'''
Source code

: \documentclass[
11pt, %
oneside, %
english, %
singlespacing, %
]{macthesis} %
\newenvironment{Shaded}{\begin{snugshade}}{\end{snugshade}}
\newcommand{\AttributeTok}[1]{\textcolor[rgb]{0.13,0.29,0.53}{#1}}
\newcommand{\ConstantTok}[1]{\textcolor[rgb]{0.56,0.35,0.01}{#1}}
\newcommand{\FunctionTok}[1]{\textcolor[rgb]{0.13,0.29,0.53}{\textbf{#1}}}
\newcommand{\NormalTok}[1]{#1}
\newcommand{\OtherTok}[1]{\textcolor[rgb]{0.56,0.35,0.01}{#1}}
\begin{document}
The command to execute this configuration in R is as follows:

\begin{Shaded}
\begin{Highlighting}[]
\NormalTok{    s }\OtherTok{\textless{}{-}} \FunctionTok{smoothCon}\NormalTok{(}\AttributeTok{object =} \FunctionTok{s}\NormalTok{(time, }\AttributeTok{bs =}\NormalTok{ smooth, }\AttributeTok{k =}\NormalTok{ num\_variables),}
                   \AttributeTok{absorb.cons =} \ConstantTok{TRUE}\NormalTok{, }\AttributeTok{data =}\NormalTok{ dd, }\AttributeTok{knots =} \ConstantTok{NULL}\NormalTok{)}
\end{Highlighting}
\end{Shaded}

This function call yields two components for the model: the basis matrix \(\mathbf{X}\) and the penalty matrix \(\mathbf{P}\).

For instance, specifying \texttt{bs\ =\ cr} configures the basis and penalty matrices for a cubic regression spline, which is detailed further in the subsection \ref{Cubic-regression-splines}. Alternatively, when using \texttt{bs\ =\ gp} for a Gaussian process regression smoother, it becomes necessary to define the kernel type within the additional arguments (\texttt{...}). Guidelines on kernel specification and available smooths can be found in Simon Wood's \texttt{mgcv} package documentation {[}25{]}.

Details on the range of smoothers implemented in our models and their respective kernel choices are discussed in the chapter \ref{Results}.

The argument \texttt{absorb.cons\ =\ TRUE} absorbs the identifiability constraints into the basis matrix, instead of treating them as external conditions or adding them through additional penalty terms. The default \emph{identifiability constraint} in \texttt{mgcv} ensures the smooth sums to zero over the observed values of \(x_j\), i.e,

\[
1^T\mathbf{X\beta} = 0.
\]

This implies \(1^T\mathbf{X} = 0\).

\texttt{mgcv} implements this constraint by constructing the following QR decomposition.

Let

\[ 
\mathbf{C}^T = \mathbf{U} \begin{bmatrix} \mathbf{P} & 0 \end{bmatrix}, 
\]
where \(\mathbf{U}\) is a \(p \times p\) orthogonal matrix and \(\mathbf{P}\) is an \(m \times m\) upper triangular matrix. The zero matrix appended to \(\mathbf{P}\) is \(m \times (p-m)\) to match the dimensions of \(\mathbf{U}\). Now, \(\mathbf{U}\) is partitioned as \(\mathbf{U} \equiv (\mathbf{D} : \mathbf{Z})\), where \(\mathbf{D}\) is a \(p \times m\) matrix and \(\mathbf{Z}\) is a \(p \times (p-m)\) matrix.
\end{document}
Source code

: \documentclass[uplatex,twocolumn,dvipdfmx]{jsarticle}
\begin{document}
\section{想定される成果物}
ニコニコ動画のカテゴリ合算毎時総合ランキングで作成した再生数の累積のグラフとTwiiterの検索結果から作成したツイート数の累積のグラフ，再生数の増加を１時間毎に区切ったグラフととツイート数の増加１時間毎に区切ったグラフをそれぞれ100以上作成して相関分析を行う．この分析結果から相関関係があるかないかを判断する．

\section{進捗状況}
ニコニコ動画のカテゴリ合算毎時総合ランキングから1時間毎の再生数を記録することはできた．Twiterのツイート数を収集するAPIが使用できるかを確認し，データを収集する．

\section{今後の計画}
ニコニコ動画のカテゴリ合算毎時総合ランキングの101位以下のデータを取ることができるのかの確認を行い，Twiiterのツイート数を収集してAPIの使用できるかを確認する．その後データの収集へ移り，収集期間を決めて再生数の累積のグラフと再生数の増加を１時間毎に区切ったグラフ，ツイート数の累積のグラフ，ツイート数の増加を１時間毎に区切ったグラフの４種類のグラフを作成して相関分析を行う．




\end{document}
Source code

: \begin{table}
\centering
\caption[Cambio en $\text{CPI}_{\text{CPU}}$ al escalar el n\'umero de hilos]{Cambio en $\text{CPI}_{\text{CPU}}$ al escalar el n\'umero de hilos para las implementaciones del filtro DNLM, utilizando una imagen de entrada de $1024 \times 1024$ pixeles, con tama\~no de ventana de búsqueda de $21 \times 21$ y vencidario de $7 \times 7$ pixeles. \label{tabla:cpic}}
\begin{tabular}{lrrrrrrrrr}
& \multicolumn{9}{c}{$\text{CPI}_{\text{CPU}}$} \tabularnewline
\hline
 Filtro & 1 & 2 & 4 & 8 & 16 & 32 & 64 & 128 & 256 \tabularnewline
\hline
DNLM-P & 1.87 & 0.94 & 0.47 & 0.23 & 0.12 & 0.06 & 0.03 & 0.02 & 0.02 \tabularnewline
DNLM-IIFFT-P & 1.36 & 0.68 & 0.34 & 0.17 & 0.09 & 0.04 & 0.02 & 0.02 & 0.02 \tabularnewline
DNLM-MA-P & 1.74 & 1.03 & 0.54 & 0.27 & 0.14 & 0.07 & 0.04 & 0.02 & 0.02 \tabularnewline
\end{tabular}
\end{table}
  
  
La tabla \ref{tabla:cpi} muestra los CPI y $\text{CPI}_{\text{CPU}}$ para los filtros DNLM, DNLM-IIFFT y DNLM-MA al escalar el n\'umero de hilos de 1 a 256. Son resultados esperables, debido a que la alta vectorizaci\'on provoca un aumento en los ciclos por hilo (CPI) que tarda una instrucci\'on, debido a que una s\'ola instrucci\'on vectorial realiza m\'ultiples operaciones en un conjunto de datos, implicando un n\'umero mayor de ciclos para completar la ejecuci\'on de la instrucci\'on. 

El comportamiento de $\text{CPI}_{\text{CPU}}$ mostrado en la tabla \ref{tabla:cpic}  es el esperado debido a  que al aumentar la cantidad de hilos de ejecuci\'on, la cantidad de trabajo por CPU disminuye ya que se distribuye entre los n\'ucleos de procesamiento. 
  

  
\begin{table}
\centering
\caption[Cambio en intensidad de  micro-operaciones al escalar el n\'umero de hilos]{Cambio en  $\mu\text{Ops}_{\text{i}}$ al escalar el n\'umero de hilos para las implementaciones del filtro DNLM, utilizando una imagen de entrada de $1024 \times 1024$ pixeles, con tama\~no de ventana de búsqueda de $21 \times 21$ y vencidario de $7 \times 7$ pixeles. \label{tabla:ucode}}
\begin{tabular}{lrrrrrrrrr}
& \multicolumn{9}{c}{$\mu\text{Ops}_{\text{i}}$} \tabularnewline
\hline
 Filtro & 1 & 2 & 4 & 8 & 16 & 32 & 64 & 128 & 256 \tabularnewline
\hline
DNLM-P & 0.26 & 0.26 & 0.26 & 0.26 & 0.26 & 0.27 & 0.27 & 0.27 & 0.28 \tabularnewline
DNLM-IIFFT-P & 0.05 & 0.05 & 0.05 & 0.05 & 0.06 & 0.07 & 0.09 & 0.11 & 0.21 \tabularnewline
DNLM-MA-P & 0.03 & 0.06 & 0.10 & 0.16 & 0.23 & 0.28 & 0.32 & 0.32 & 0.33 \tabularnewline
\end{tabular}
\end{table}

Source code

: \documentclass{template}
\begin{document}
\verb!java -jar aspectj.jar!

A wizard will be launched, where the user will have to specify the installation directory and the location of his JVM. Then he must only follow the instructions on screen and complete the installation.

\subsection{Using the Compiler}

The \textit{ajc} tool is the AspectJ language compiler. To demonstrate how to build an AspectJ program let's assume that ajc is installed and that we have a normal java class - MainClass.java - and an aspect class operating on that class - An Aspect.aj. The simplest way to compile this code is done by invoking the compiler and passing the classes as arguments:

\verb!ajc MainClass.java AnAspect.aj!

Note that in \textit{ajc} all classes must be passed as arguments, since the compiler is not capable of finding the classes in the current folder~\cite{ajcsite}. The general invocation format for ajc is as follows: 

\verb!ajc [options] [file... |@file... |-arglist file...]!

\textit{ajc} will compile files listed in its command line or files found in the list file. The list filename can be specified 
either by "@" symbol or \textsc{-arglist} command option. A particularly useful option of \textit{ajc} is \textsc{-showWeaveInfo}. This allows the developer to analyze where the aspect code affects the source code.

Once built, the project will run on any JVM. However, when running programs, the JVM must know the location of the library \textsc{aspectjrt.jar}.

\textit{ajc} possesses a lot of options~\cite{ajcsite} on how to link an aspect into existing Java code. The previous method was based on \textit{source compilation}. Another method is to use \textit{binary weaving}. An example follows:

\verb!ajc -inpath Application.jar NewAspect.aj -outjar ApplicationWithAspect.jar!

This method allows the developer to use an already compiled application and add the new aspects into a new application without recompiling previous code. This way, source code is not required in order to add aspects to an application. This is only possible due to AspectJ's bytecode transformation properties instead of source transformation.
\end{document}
'''
What the task requires:
Count lines above containing "must" and report only the total.

Answer box:
3